◆ WHAT THIS TASK INVOLVES: Every line of the data below that holds the string "environment" needs to be reported.
-----
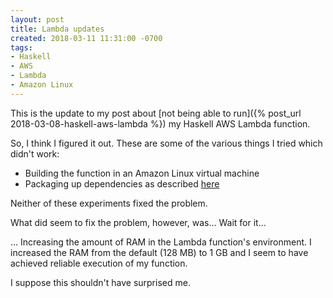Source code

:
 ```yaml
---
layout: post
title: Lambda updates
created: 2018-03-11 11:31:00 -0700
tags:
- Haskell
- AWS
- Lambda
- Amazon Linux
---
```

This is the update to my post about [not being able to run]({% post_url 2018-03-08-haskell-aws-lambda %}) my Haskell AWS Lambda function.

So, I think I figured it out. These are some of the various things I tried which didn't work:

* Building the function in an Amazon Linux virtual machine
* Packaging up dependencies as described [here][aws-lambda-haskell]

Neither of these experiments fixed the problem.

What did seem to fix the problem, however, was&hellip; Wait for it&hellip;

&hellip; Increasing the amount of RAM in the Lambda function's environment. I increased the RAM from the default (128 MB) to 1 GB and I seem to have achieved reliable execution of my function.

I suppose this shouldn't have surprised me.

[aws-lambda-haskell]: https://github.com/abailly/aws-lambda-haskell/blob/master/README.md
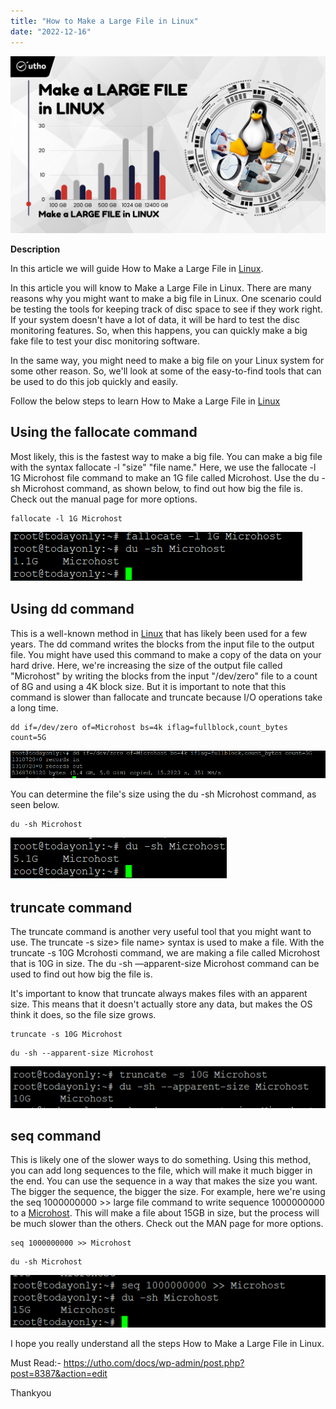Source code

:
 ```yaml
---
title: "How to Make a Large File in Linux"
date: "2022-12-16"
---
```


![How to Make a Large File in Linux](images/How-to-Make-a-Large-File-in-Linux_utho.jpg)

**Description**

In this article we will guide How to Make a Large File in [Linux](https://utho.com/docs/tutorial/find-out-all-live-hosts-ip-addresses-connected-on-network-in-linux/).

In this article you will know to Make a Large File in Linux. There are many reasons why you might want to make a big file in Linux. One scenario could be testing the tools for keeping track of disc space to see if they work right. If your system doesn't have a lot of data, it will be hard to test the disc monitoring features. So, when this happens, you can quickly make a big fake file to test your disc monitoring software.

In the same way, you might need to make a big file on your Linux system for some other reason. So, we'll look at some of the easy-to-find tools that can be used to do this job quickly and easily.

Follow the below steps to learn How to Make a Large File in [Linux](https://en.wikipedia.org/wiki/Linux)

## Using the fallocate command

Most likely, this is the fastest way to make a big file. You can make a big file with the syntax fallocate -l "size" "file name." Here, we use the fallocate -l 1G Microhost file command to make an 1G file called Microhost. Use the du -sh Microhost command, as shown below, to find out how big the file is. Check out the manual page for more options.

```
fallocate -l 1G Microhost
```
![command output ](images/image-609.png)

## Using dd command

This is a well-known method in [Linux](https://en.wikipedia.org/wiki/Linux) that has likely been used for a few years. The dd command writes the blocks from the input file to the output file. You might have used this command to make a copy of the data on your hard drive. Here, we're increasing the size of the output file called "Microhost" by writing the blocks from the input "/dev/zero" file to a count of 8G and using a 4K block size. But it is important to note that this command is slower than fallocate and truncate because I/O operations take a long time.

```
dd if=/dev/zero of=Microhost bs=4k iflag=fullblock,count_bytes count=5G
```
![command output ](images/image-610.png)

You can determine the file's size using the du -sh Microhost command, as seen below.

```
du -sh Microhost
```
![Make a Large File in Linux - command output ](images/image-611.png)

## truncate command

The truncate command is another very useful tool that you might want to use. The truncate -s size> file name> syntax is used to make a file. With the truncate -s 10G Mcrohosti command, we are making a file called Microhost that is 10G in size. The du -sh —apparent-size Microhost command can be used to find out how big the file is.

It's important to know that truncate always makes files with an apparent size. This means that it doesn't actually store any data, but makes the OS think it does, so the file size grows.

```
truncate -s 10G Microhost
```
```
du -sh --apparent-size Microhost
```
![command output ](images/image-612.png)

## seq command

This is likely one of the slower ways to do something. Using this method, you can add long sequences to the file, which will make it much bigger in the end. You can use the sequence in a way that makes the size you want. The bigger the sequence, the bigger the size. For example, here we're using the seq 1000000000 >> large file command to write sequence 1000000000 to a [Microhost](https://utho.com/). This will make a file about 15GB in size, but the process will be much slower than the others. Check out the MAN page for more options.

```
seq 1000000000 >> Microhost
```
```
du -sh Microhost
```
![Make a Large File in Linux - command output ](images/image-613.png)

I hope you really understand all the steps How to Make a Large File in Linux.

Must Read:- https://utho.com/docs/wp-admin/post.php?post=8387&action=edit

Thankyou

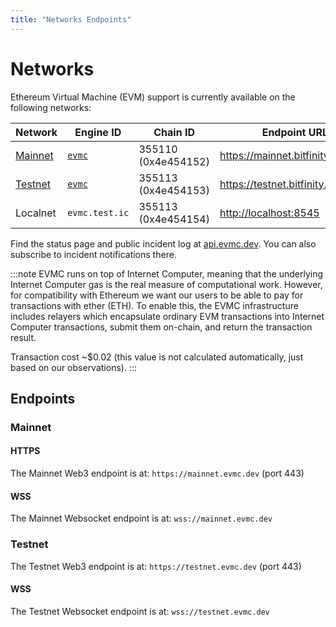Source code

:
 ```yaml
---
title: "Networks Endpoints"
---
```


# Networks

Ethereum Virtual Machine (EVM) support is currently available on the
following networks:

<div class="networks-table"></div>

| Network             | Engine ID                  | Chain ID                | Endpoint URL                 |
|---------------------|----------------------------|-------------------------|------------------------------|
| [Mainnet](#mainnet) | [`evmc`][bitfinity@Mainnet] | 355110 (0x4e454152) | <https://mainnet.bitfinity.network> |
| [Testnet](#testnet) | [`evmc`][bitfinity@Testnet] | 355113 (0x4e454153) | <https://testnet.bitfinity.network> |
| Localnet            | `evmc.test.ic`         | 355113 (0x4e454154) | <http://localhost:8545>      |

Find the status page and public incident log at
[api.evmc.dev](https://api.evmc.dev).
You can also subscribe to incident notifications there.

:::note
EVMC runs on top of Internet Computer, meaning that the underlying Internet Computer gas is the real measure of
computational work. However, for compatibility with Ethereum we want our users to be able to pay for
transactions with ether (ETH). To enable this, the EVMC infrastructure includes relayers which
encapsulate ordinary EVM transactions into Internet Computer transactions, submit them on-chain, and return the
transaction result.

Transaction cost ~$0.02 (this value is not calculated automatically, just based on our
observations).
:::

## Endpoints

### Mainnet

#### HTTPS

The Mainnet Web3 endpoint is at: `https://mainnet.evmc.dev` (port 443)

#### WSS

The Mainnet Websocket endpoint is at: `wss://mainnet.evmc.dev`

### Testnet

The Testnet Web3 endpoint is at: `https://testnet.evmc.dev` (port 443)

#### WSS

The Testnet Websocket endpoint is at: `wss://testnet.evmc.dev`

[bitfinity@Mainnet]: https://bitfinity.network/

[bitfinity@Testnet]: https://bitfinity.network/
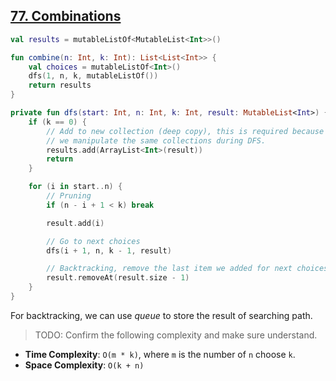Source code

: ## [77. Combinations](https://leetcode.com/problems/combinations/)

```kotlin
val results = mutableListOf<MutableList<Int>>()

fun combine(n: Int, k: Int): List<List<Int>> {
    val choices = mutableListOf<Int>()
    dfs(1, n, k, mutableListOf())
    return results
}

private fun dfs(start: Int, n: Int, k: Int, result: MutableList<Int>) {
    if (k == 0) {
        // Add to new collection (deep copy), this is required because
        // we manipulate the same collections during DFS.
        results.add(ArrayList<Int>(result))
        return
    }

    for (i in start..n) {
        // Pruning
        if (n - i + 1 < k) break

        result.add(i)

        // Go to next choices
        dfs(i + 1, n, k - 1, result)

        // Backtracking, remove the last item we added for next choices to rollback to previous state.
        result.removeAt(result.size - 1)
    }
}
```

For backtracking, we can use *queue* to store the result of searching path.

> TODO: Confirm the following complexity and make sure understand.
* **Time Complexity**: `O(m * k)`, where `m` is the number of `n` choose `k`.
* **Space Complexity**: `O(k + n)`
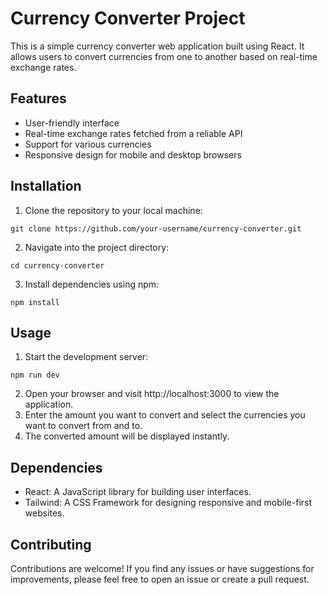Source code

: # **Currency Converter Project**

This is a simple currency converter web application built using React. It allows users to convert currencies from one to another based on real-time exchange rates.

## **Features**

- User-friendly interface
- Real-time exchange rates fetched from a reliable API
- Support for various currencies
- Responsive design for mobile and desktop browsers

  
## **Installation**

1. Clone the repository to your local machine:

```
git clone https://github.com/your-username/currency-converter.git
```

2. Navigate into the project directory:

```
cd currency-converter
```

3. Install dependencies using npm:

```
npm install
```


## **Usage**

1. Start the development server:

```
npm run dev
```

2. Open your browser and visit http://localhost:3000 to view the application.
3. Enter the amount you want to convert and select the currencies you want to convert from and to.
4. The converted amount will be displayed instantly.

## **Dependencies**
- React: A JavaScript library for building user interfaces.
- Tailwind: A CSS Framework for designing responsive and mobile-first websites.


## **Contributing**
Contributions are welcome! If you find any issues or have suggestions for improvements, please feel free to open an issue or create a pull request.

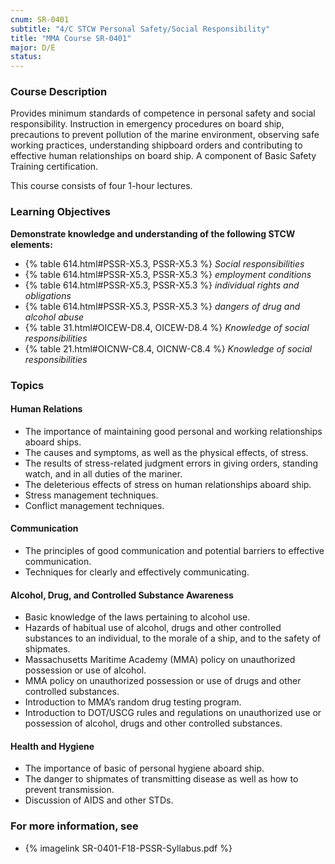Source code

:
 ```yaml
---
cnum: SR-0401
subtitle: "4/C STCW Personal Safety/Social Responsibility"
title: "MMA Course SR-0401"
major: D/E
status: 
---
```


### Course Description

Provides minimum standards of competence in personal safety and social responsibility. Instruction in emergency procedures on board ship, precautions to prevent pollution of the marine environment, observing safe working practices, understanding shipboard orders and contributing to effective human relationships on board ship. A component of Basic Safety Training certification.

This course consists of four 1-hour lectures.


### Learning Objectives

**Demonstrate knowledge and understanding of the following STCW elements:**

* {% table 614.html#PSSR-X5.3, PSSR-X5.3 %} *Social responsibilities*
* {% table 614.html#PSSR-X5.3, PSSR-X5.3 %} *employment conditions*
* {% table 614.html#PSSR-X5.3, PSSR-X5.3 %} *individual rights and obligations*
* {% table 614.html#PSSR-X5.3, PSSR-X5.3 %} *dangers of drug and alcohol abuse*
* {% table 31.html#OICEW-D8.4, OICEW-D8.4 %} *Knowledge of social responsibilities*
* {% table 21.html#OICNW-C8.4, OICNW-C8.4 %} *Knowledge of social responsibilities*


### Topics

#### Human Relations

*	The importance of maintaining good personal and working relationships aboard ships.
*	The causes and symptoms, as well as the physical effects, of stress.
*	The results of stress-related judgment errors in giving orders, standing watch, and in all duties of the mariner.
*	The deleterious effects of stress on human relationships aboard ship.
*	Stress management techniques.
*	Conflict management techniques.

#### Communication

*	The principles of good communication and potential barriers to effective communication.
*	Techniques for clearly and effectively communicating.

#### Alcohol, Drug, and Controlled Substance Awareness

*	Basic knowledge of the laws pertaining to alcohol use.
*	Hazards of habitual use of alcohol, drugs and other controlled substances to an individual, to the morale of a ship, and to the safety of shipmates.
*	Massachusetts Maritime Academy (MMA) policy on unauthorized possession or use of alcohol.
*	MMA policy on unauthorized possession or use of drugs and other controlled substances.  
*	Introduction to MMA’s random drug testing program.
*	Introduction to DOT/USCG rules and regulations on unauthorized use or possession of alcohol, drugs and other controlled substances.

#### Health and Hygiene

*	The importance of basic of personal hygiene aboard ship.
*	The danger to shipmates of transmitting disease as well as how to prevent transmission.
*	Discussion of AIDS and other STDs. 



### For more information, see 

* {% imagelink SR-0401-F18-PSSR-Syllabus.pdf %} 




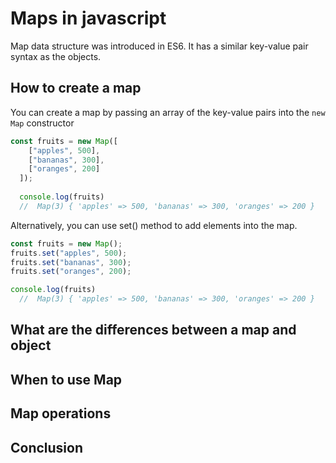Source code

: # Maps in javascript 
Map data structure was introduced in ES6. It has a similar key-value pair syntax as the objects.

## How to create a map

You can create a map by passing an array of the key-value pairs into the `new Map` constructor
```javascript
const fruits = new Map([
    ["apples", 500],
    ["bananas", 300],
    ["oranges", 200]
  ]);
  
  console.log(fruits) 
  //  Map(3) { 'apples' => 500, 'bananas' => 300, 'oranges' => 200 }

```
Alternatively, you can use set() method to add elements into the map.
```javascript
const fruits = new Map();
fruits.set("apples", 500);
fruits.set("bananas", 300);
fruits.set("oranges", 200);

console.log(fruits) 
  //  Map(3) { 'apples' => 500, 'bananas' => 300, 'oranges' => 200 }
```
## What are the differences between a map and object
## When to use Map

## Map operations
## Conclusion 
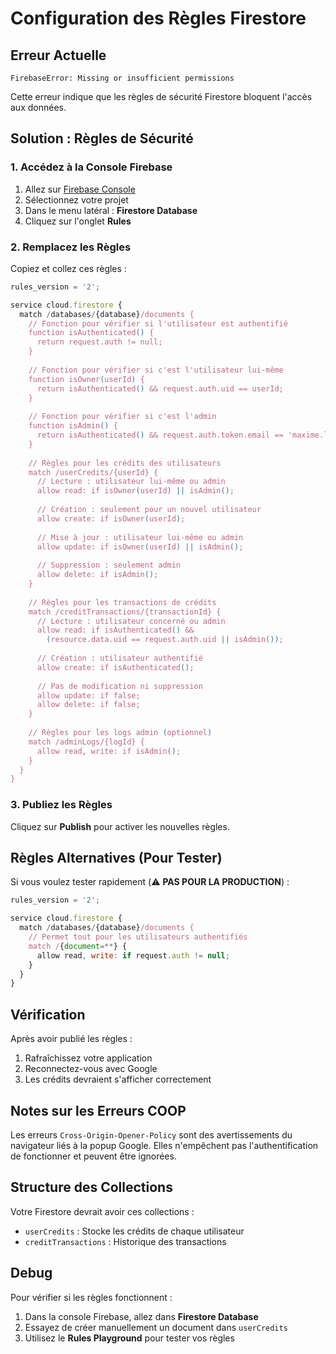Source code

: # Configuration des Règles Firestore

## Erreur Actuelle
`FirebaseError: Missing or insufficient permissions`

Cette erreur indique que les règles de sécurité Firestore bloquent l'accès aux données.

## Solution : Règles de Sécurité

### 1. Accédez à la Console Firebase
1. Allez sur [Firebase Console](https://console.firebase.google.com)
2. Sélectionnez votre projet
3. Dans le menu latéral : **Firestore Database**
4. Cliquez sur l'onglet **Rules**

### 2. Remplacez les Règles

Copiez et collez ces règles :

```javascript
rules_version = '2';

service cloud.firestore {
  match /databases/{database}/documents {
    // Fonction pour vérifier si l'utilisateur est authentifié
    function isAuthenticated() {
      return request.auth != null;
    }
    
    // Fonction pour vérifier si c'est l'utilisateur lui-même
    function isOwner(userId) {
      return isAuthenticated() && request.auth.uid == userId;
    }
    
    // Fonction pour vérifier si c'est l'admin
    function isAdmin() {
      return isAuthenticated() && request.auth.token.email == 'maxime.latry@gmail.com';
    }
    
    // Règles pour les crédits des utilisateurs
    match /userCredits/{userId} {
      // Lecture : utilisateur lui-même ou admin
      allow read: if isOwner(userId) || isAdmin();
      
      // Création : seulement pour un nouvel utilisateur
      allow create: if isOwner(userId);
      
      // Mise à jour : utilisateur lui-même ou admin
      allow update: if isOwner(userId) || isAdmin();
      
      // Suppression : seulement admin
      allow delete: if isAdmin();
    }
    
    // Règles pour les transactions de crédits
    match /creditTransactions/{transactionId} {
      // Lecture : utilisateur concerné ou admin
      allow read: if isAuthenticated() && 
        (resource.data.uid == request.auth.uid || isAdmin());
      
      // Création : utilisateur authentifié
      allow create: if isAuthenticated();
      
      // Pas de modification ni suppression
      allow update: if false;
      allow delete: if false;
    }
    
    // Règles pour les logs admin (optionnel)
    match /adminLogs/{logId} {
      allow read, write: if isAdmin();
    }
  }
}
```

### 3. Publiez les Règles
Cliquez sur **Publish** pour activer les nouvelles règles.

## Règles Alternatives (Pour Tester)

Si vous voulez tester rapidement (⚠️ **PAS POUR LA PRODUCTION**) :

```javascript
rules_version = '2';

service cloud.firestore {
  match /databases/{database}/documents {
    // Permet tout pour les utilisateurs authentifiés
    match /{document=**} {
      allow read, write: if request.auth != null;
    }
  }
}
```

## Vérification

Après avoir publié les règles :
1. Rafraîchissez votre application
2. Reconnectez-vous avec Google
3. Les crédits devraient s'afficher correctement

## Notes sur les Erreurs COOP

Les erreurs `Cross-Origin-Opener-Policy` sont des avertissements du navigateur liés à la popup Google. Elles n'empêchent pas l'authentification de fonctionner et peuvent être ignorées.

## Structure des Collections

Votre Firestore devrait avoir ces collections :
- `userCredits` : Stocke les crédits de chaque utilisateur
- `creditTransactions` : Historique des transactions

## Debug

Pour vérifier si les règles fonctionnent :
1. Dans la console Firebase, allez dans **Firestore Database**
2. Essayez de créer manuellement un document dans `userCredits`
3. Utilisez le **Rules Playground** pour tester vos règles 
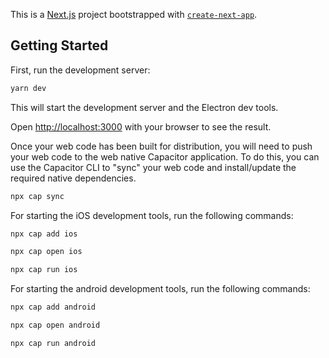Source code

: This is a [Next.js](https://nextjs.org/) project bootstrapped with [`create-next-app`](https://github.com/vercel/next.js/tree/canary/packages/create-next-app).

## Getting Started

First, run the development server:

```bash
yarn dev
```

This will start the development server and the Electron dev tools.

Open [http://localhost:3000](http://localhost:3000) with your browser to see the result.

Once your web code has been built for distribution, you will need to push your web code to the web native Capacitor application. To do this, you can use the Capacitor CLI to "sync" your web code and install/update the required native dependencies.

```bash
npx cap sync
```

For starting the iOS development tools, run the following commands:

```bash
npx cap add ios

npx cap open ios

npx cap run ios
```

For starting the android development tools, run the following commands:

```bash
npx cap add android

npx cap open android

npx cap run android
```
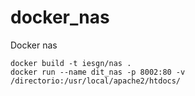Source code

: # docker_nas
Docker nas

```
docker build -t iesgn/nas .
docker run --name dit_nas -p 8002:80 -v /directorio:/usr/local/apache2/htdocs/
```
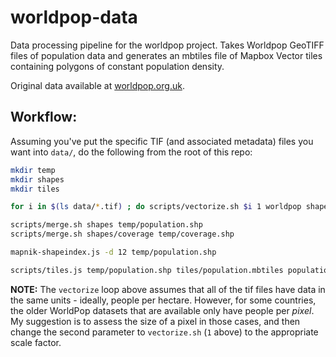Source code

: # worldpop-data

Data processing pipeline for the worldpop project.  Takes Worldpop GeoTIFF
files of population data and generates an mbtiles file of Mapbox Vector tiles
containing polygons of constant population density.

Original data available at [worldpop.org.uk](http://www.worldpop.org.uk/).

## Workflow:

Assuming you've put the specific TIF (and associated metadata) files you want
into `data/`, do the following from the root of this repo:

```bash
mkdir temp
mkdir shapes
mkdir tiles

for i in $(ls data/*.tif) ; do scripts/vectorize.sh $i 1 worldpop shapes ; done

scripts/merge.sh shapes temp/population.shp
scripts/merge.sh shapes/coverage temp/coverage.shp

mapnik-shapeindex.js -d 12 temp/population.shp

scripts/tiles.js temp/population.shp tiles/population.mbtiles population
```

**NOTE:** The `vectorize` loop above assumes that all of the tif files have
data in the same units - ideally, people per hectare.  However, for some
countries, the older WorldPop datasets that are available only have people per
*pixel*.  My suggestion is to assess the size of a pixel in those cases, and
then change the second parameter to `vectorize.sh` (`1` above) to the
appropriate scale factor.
-----
◆ WRITTEN ANSWER:
&hellip; Increasing the amount of RAM in the Lambda function's environment. I increased the RAM from the default (128 MB) to 1 GB and I seem to have achieved reliable execution of my function.
Provides minimum standards of competence in personal safety and social responsibility. Instruction in emergency procedures on board ship, precautions to prevent pollution of the marine environment, observing safe working practices, understanding shipboard orders and contributing to effective human relationships on board ship. A component of Basic Safety Training certification.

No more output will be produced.